Strokewatch continue to support the training and education of staff on the Stroke Foundation Programme and in fund raising to support the purchasing of equipment for many of the stroke rehabilitation units across the patch.

Training and Education

The Stroke Foundation Programme has been hugely successful over 2003. Four three day programmes have now run with a continued high interest from Health and Social Care workers across all areas in the Acute and Community Services. The programme has been extremely well supported by professionals working within the Stroke Service and we have now received funding from the Education Consortium for the next year to continue to run these courses free of charge.

Quarterly Training and Education Forums have also continued to run during 2003 with the support of Boehringer Ingelheim. Again, this has been extremely well received and allows an opportunity for professionals working in the service, across all disciplines and areas to meet up and benefit from discussions and presentations on many different aspects of stroke care. Boehringer has confirmed that they will continue to support these forums during 2004.

Primary and Secondary Prevention and Long Term Care Sub Group

There are two main focuses around this aspect of developing our stroke service at present. Firstly, to implement a six month review mechanism (work in progress), secondly to support Primary Care Health Professionals with the implementation of chronic disease management and support for stroke patients in line with the new GP contract.

Two dates have been circulated to District and Practice nurses to offer a full days training and update on stroke management and how to access the service locally. Boehringer Ingelheim have also offered to support this financially.

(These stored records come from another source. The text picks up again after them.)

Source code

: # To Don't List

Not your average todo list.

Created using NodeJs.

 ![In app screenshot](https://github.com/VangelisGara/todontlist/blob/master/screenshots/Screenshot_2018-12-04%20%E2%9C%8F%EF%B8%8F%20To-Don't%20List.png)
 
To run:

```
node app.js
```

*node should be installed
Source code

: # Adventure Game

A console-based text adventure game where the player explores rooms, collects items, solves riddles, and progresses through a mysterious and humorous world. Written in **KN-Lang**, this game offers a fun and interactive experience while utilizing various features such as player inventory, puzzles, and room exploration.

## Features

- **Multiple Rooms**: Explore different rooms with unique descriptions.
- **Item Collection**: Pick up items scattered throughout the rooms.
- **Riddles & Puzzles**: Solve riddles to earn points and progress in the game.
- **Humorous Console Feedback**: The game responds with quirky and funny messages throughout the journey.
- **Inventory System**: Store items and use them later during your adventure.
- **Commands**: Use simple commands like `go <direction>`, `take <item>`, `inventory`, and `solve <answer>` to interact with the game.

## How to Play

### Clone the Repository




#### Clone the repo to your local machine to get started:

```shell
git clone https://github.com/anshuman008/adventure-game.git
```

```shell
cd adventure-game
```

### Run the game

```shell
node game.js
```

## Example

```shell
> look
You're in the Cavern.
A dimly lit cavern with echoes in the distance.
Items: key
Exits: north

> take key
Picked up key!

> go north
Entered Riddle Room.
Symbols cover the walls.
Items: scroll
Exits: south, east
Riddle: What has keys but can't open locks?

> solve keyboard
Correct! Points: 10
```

The Nurse Consultant is currently updating the Stroke Service Information leaflet which will be re-circulated in 2004 to all Practice Nurses, GPs and District Nurses. The booklet will include some of our Local Guidelines and information on how to access the service.

TIA/Minor Stroke Clinic

This clinic is held on a Monday and Friday morning and a Wednesday afternoon with a total of 17 patients being seen in one week. This shows an increase of 6 appointment slots within the last 12 months.

The TIA Nurse spends 30-40 minutes with each patient and any investigations needed are then ordered and an appointment is made on that day to see the appropriate, usually within 4-6 weeks of seeing the TIA nurse.

TIA Rapid Assessment Clinic

Whilst all GP referrals are triaged by the Consultant Physician, inpatient referrals are dealt with directly by the TIA nurse and if appropriate, referred onto the nurse led clinic and it is the aim of the service to see all referrals within 14 days.

The Consultant Physician reviews all patients seen by the TIA nurse within 4-6 weeks, provided all investigations have been completed and results are available; the appropriate course of action for the patients care is then decided by the Consultant Physician.

Number of patients seen by TIA Nurse and Consultant Physician in 2003
JANUARY 78
FEBRUARY 57
MARCH 50
APRIL 59
MAY 45
JUNE 36
JULY 51
AUGUST 62
SEPTEMBER 43
OCTOBER 42
NOVEMBER 32
DECEMBER 67
Total 622

HULL & EAST RIDING STROKE SERVICE AREAS OF FOCUS FOR 2004

1  Improve the co-ordination of care and flow of patients through the Acute Stroke Unit and into Community Services.
2  Recruitment to therapy services to support the much needed throughput of patients and level of therapy input to stroke patients.
3  Establish a Stroke Register in the Acute Trust.
4  Reduce the length of stay of patients in the Community Rehabilitation Units in order to free up beds in the Acute Stroke Unit.
5  Gain funding for the recruitment of Clinical Psychology expertise into the service.